Celebrate Black History Month With Facts About Madam CJ Walker, George Washington Carver and MoreCarolyn Castiglia
Madam CJ Walker is a historical female role model any young girl can look up to. The daughter of former slaves, she transformed herself from a farm laborer as a child to a successful entrepreneur, who by the time she reached her 40s, had built a hair care empire and her own factory in Indianapolis.
In a 1912 speech for the National Negro Business League Convention, she said: “I am a woman who came from the cotton fields of the South. From there I was promoted to the washtub. From there I was promoted to the cook kitchen. And from there I promoted myself into the business of manufacturing hair goods and preparations….I have built my own factory on my own ground.”
What you might not know about Madame CJ Walker is that she “invented a fragrance for philandering men called Eau No You Didn’t,” jokes comedian Abbi Crutchfield. Crutchfield is the producer of The Living Room show in Brooklyn, NY and has appeared in national television commercials for Home Goods and iO digital cable.

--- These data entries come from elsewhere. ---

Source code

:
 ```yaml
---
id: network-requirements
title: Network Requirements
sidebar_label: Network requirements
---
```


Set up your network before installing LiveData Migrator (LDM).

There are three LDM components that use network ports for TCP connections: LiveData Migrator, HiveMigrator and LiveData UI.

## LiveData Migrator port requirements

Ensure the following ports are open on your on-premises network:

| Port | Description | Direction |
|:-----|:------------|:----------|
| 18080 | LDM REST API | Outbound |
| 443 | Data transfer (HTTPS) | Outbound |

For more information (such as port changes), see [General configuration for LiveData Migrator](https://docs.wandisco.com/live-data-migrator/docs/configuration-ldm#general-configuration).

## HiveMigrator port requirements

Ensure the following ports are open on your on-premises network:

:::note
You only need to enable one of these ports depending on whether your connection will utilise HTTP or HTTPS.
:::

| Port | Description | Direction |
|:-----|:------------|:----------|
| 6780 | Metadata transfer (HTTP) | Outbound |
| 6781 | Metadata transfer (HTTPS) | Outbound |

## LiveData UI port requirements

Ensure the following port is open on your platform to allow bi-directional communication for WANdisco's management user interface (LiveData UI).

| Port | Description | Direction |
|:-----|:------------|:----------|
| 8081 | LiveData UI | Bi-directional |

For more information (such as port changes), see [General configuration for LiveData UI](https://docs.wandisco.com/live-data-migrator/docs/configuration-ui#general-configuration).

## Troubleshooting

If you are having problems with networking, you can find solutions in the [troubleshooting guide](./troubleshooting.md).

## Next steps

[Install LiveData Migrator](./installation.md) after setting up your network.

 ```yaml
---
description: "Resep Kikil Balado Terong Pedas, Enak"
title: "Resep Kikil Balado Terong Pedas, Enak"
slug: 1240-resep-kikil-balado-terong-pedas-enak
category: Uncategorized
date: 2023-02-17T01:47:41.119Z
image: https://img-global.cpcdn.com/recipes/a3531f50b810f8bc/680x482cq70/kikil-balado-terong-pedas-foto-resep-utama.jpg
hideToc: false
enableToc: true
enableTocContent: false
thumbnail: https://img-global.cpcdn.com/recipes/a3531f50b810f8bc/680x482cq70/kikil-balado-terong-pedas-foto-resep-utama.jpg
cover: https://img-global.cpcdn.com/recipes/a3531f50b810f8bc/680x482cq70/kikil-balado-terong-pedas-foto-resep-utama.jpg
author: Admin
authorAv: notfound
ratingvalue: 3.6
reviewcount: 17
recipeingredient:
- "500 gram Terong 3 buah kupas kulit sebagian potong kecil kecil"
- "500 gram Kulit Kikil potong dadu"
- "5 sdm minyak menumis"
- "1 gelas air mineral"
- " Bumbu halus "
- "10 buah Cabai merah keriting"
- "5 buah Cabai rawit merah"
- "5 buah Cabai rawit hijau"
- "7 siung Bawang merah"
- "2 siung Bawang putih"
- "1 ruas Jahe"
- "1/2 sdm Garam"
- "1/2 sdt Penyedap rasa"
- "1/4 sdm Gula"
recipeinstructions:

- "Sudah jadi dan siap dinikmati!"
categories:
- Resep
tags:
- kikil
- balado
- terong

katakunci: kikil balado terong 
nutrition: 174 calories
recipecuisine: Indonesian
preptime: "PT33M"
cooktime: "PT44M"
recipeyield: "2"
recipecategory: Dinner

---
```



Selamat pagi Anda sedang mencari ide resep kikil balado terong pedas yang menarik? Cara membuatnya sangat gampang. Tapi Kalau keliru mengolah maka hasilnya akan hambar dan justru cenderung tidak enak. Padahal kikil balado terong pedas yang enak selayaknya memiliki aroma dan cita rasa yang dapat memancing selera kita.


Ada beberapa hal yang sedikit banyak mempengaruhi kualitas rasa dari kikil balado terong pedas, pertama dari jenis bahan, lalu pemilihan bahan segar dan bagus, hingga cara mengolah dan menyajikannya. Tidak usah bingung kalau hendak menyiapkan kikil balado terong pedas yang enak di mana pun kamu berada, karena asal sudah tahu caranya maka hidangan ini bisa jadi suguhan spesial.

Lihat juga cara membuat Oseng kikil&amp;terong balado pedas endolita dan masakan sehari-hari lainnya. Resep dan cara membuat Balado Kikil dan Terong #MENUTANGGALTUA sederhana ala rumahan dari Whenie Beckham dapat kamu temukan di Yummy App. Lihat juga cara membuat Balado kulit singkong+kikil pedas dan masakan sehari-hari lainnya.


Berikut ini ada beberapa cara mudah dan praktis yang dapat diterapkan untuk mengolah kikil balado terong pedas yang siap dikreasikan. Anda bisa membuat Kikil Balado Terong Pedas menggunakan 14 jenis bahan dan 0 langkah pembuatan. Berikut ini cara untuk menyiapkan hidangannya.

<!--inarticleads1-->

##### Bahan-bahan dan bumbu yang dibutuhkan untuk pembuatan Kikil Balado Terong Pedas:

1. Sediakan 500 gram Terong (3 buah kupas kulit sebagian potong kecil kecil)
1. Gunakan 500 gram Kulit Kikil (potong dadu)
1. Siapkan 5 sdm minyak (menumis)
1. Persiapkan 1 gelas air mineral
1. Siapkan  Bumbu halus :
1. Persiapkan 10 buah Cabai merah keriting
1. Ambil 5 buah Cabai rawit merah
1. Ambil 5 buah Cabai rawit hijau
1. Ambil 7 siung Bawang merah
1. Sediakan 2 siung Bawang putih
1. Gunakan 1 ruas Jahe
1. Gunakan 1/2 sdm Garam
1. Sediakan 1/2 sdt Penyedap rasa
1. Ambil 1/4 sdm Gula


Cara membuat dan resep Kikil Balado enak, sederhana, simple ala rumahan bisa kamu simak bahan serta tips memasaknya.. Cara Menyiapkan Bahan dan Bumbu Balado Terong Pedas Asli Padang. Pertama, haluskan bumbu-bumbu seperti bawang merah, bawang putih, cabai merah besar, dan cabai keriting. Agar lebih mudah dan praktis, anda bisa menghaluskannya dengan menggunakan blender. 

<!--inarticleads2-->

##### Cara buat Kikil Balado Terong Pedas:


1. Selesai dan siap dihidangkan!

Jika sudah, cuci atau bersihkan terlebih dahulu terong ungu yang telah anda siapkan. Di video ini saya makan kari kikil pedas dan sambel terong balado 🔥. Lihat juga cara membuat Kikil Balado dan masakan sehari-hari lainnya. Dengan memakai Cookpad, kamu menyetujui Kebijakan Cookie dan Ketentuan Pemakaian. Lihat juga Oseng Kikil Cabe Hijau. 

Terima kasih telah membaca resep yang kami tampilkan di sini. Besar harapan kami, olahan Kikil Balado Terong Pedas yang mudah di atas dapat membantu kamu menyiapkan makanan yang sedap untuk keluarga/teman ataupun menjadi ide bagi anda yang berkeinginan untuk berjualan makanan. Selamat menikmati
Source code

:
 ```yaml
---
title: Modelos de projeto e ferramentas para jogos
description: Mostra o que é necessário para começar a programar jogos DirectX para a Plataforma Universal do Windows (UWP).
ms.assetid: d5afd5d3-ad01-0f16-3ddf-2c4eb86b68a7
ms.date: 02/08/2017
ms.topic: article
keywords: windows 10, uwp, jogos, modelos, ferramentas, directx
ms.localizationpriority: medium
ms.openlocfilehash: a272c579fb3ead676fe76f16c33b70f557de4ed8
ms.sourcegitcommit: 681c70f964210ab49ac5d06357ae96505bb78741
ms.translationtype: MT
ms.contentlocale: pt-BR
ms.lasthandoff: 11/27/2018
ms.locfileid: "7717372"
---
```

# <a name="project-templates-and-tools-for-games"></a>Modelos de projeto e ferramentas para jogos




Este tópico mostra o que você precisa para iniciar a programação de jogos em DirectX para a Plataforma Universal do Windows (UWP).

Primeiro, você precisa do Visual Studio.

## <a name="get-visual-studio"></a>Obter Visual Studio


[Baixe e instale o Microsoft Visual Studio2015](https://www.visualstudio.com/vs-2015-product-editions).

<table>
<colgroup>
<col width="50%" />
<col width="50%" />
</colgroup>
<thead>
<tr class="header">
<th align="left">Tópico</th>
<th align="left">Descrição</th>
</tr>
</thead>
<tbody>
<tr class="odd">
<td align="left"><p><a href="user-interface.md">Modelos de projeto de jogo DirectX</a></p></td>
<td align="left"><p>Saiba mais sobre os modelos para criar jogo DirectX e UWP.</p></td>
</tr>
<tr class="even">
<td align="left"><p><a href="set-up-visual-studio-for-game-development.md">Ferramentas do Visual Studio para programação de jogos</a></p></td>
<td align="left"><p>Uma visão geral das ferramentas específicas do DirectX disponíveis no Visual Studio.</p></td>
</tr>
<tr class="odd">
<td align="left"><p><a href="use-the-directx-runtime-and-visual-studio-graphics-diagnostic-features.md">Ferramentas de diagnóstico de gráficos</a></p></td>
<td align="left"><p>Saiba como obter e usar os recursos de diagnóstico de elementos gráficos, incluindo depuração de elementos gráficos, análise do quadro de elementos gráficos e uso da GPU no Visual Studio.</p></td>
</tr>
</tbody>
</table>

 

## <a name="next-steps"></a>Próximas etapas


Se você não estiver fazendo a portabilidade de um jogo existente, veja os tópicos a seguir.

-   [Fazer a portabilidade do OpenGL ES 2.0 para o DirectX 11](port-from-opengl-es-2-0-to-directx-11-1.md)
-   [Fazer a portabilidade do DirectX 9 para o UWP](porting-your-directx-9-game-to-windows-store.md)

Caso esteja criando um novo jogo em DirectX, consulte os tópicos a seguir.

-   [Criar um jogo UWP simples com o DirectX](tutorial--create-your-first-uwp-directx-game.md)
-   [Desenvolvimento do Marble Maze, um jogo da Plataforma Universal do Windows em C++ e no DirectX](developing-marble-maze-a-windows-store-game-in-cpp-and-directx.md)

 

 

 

She has been featured in BUST magazine and on VH1’s Hip-Hop Honors.
Crutchfield let me in on lots of little known “facts” about Black History, including:
- Oprah’s generosity can be traced back to grade school when she gave away her bologna sandwiches on a weekly basis.
- Interracial people whose ethnicity is hard to determine celebrate Black Mystery Month.
- Dr. Martin Luther King Jr.’s children played homemade board games like “I Have a Dream Date” and “Candy Promised Land.”
- Josephine Baker was bilingual and was the first to coin the French phrase, “C’est what?”
- George Washington Carver promoted crops of peanuts as alternatives to cotton, which is why peanut butter stains are so hard to remove from t-shirts.
- Famed poet and author Maya Angelou briefly excelled in real-estate with her popular property brochure “Still High Rise.”